Olson provided details from the report on how franchise recruiting budgets have continued to increase since 2006. The average franchise recruitment budget for 2008 was $175,000, up $10,000 from 2007. That figure is projected to rise to $198,000 in 2009.
Olson said the Internet continues to be the dominant area of franchise recruitment spending: nearly half (48 percent) is funneled to Internet resources, up from 45 percent in 2007, but down from its peak of 51 percent in 2006.
With so many dollars being spent online, it was no surprise to learn that the Internet was the number-one sales producer, accounting for 35 percent of all franchise sales among participants. The Internet was followed closely by referrals at 28 percent of all sales in 2008. Olson also noted that more money was being spent on print publications, PR, and trade shows, which claimed a higher percentage of sales than the year before.
"The surprising finding here," said Olson, "was the growth of the 'Other' category, which includes sources like craigslist, blogs, and social networks." This category rose to 15 percent from 4 percent the previous year.

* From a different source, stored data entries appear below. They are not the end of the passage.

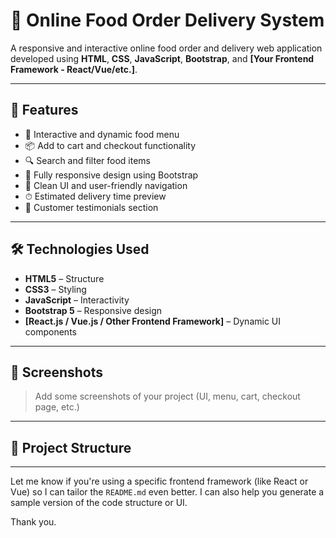 # 🍔 Online Food Order Delivery System

A responsive and interactive online food order and delivery web application developed using **HTML**, **CSS**, **JavaScript**, **Bootstrap**, and **[Your Frontend Framework - React/Vue/etc.]**.

---

## 🚀 Features

- 🛒 Interactive and dynamic food menu
- 📦 Add to cart and checkout functionality
- 🔍 Search and filter food items
- 📱 Fully responsive design using Bootstrap
- 🎨 Clean UI and user-friendly navigation
- ⏱ Estimated delivery time preview
- 💬 Customer testimonials section

---

## 🛠️ Technologies Used

- **HTML5** – Structure
- **CSS3** – Styling
- **JavaScript** – Interactivity
- **Bootstrap 5** – Responsive design
- **[React.js / Vue.js / Other Frontend Framework]** – Dynamic UI components

---

## 📸 Screenshots

> Add some screenshots of your project (UI, menu, cart, checkout page, etc.)

---

## 📁 Project Structure


---

Let me know if you're using a specific frontend framework (like React or Vue) so I can tailor the `README.md` even better. I can also help you generate a sample version of the code structure or UI.

Thank you.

He said this is a sign of the times and franchisors should take note. Need proof? Consider that 58 of the 148 franchisors surveyed (4 in 10) placed online ads, videos, and press releases on social or business networks, blogs, YouTube, and sites like craigslist. Seven reported sales from this category, a number sure to rise in next year's report.
Of the franchisors surveyed, 34 percent reported leads are up, 18 percent said they're the same, and 48 percent reported leads are down. In the area of lead quality, 26 percent reported that the quality of their leads quality was better right now, 34 percent said it was about the same, and 40 percent said it was down.
In a real tale of the tape, Olson reported that 72 percent of those responding said they were falling below their sales goals for the year. Twenty-one percent said they were meeting their goals, and only 7 percent said they were exceeding them. Of those meeting or exceeding their sales goals, 39 percent were in the food category and 35 percent were in the service category.
These successful recruiters are mixing it up when it comes to their budgets, said Olson. "The ones hitting their sales numbers are using all kinds of media and PR channels." Nine out of 10 in this group are planning spend the same or more in 2009. And they're not afraid to pay higher salaries to senior sales executives and managers, and even pay higher broker commissions, to get the results they want. "They're willing to pay for the talent," said Olson.
Brokers continue to play a pivotal role in franchise recruiting. Half of those surveyed said they use broker networks to some degree; and 85 percent said they had closed deals from brokers. The median broker commission was $13,000.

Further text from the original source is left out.